A/N: I know I suck and I'm sorry this took forever. Hope you all don't hate me too much.
Last time on Need You Now...
"Don't get that look on your face, man. I want you to lay down." He turned me around and pushed me till I was sitting on the edge of the bed.
"Scoot back."
I did as he asked and watched him move to sit between my legs.
Once he was on his knees, I closed my eyes and waited. When I felt a long, slow lick from the base of my cock to the tip, I also heard a click and a low hum come from Bella's direction.
Holy fuck.
This was turning out to be one of the best fucking nights of my life.
Every night with these two seemed to be.
*~*~*~*~*~*~*~NYN~*~*~*~*~*~*~*~*~*
I opened my eyes and watched as Edward took me fully in his mouth. The smooth skin of his lips and tongue with the occasional swipe of his whiskers was driving me in-fucking-sane.
"Fuck, Edward. You're – oh god – fucking good," I groaned, trying to hold back and make this last as long as possible.
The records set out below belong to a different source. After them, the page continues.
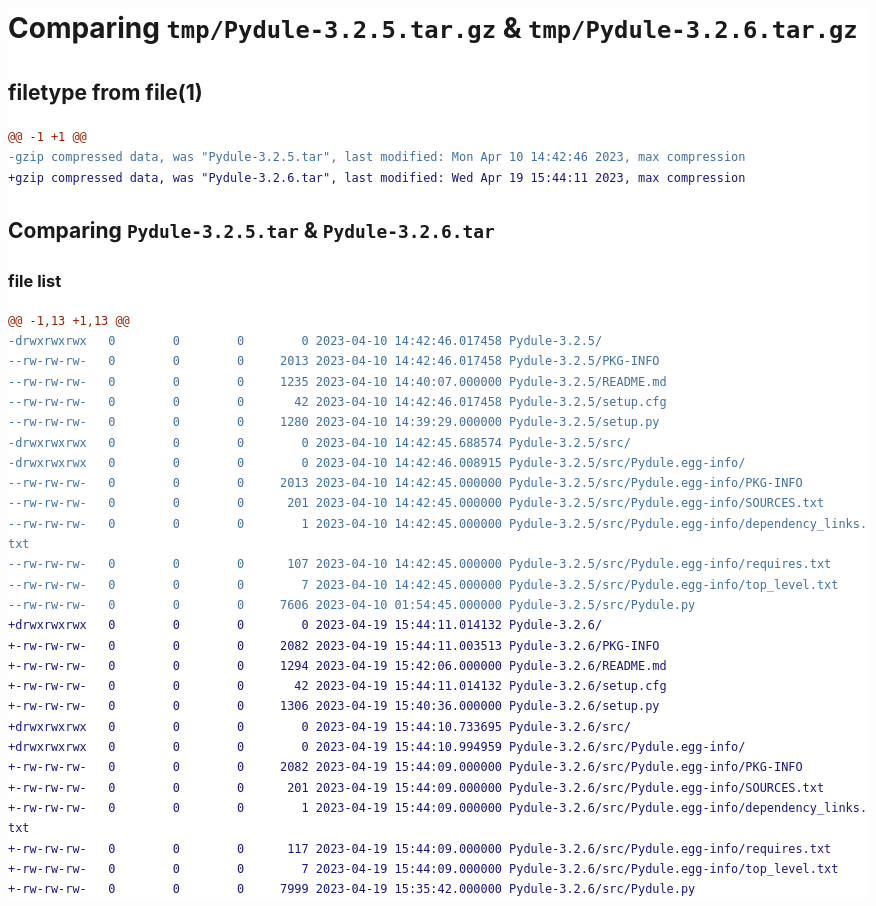 # Comparing `tmp/Pydule-3.2.5.tar.gz` & `tmp/Pydule-3.2.6.tar.gz`

## filetype from file(1)

```diff
@@ -1 +1 @@
-gzip compressed data, was "Pydule-3.2.5.tar", last modified: Mon Apr 10 14:42:46 2023, max compression
+gzip compressed data, was "Pydule-3.2.6.tar", last modified: Wed Apr 19 15:44:11 2023, max compression
```

## Comparing `Pydule-3.2.5.tar` & `Pydule-3.2.6.tar`

### file list

```diff
@@ -1,13 +1,13 @@
-drwxrwxrwx   0        0        0        0 2023-04-10 14:42:46.017458 Pydule-3.2.5/
--rw-rw-rw-   0        0        0     2013 2023-04-10 14:42:46.017458 Pydule-3.2.5/PKG-INFO
--rw-rw-rw-   0        0        0     1235 2023-04-10 14:40:07.000000 Pydule-3.2.5/README.md
--rw-rw-rw-   0        0        0       42 2023-04-10 14:42:46.017458 Pydule-3.2.5/setup.cfg
--rw-rw-rw-   0        0        0     1280 2023-04-10 14:39:29.000000 Pydule-3.2.5/setup.py
-drwxrwxrwx   0        0        0        0 2023-04-10 14:42:45.688574 Pydule-3.2.5/src/
-drwxrwxrwx   0        0        0        0 2023-04-10 14:42:46.008915 Pydule-3.2.5/src/Pydule.egg-info/
--rw-rw-rw-   0        0        0     2013 2023-04-10 14:42:45.000000 Pydule-3.2.5/src/Pydule.egg-info/PKG-INFO
--rw-rw-rw-   0        0        0      201 2023-04-10 14:42:45.000000 Pydule-3.2.5/src/Pydule.egg-info/SOURCES.txt
--rw-rw-rw-   0        0        0        1 2023-04-10 14:42:45.000000 Pydule-3.2.5/src/Pydule.egg-info/dependency_links.txt
--rw-rw-rw-   0        0        0      107 2023-04-10 14:42:45.000000 Pydule-3.2.5/src/Pydule.egg-info/requires.txt
--rw-rw-rw-   0        0        0        7 2023-04-10 14:42:45.000000 Pydule-3.2.5/src/Pydule.egg-info/top_level.txt
--rw-rw-rw-   0        0        0     7606 2023-04-10 01:54:45.000000 Pydule-3.2.5/src/Pydule.py
+drwxrwxrwx   0        0        0        0 2023-04-19 15:44:11.014132 Pydule-3.2.6/
+-rw-rw-rw-   0        0        0     2082 2023-04-19 15:44:11.003513 Pydule-3.2.6/PKG-INFO
+-rw-rw-rw-   0        0        0     1294 2023-04-19 15:42:06.000000 Pydule-3.2.6/README.md
+-rw-rw-rw-   0        0        0       42 2023-04-19 15:44:11.014132 Pydule-3.2.6/setup.cfg
+-rw-rw-rw-   0        0        0     1306 2023-04-19 15:40:36.000000 Pydule-3.2.6/setup.py
+drwxrwxrwx   0        0        0        0 2023-04-19 15:44:10.733695 Pydule-3.2.6/src/
+drwxrwxrwx   0        0        0        0 2023-04-19 15:44:10.994959 Pydule-3.2.6/src/Pydule.egg-info/
+-rw-rw-rw-   0        0        0     2082 2023-04-19 15:44:09.000000 Pydule-3.2.6/src/Pydule.egg-info/PKG-INFO
+-rw-rw-rw-   0        0        0      201 2023-04-19 15:44:09.000000 Pydule-3.2.6/src/Pydule.egg-info/SOURCES.txt
+-rw-rw-rw-   0        0        0        1 2023-04-19 15:44:09.000000 Pydule-3.2.6/src/Pydule.egg-info/dependency_links.txt
+-rw-rw-rw-   0        0        0      117 2023-04-19 15:44:09.000000 Pydule-3.2.6/src/Pydule.egg-info/requires.txt
+-rw-rw-rw-   0        0        0        7 2023-04-19 15:44:09.000000 Pydule-3.2.6/src/Pydule.egg-info/top_level.txt
+-rw-rw-rw-   0        0        0     7999 2023-04-19 15:35:42.000000 Pydule-3.2.6/src/Pydule.py
```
He moaned a 'mm-hmm' against me, never stopping the licking and fantastic sucking his mouth was doing. I was quickly short of breath, grabbing at the sheets above my head as I felt my abs flex and shake with fucking intense pleasure.
Fuck, I couldn't even count the number of blow jobs I'd had from girls. Some of them had been pretty good, but Edward and the things he did with his tongue surpassed all of them.
He made Bella come in at a close second, and that was saying something, 'cause that girl gave amazing head.
Thinking about Bella made me glance at her. Edward and I were positioned at the end of the bed, and when I turned my head to see Bella's legs spread, her hand making the toy run wild over her clit as she held the headboard tightly with the other, I groaned. She was quietly moaning as her eyes fixed on Edward moving over me.
I got lost in the view of her, trying like hell to last and wanting to cum at the same time. Her hips flexed and jerked as her thighs seems to shake. It was as if she were waiting for me, but having a difficult time doing so.
"You can cum, baby," I said, and her eyes met mine. She whimpered. "I'm gonna try and make this last," I groaned, "as long as fucking possible."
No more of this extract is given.